--- Data provided Enclosed Below ---
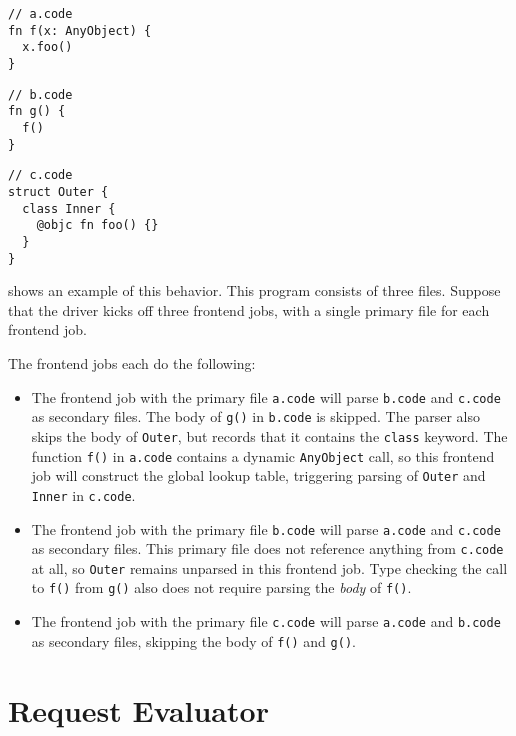 \documentclass[../generics]{subfiles}
\begin{document}
\begin{listing}[b!]\label{anyobjectdelayedparse}
\begin{Verbatim}
// a.code
fn f(x: AnyObject) {
  x.foo()
}
\end{Verbatim}

\begin{Verbatim}
// b.code
fn g() {
  f()
}
\end{Verbatim}

\begin{Verbatim}
// c.code
struct Outer {
  class Inner {
    @objc fn foo() {}
  }
}
\end{Verbatim}
\end{listing}

\begin{example}\label{anyobjectdelayedparseex}
 shows an example of this behavior. This program consists of three files. Suppose that the driver kicks off three frontend jobs, with a single primary file for each frontend job.

The frontend jobs each do the following:
\begin{itemize}
\item The frontend job with the primary file \texttt{a.code} will parse \texttt{b.code} and \texttt{c.code} as secondary files. The body of \texttt{g()} in \texttt{b.code} is skipped. The parser also skips the body of \texttt{Outer}, but records that it contains the \texttt{class} keyword. The function \texttt{f()} in \texttt{a.code} contains a dynamic \texttt{AnyObject} call, so this frontend job will construct the global lookup table, triggering parsing of \texttt{Outer} and \texttt{Inner} in \texttt{c.code}.
\item The frontend job with the primary file \texttt{b.code} will parse \texttt{a.code} and \texttt{c.code} as secondary files. This primary file does not reference anything from \texttt{c.code} at all, so \texttt{Outer} remains unparsed in this frontend job. Type checking the call to \texttt{f()} from \texttt{g()} also does not require parsing the \emph{body} of \texttt{f()}.
\item The frontend job with the primary file \texttt{c.code} will parse \texttt{a.code} and \texttt{b.code} as secondary files, skipping the body of \texttt{f()} and \texttt{g()}.
\end{itemize}
\end{example}

\section{Request Evaluator}\label{request evaluator}
\end{document}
--- End of Enclosed Data provided ---
_Work to complete:_ All lines above that contain "parsing" are required in the answer.

_Answer section:_
\item The frontend job with the primary file \texttt{a.code} will parse \texttt{b.code} and \texttt{c.code} as secondary files. The body of \texttt{g()} in \texttt{b.code} is skipped. The parser also skips the body of \texttt{Outer}, but records that it contains the \texttt{class} keyword. The function \texttt{f()} in \texttt{a.code} contains a dynamic \texttt{AnyObject} call, so this frontend job will construct the global lookup table, triggering parsing of \texttt{Outer} and \texttt{Inner} in \texttt{c.code}.
\item The frontend job with the primary file \texttt{b.code} will parse \texttt{a.code} and \texttt{c.code} as secondary files. This primary file does not reference anything from \texttt{c.code} at all, so \texttt{Outer} remains unparsed in this frontend job. Type checking the call to \texttt{f()} from \texttt{g()} also does not require parsing the \emph{body} of \texttt{f()}.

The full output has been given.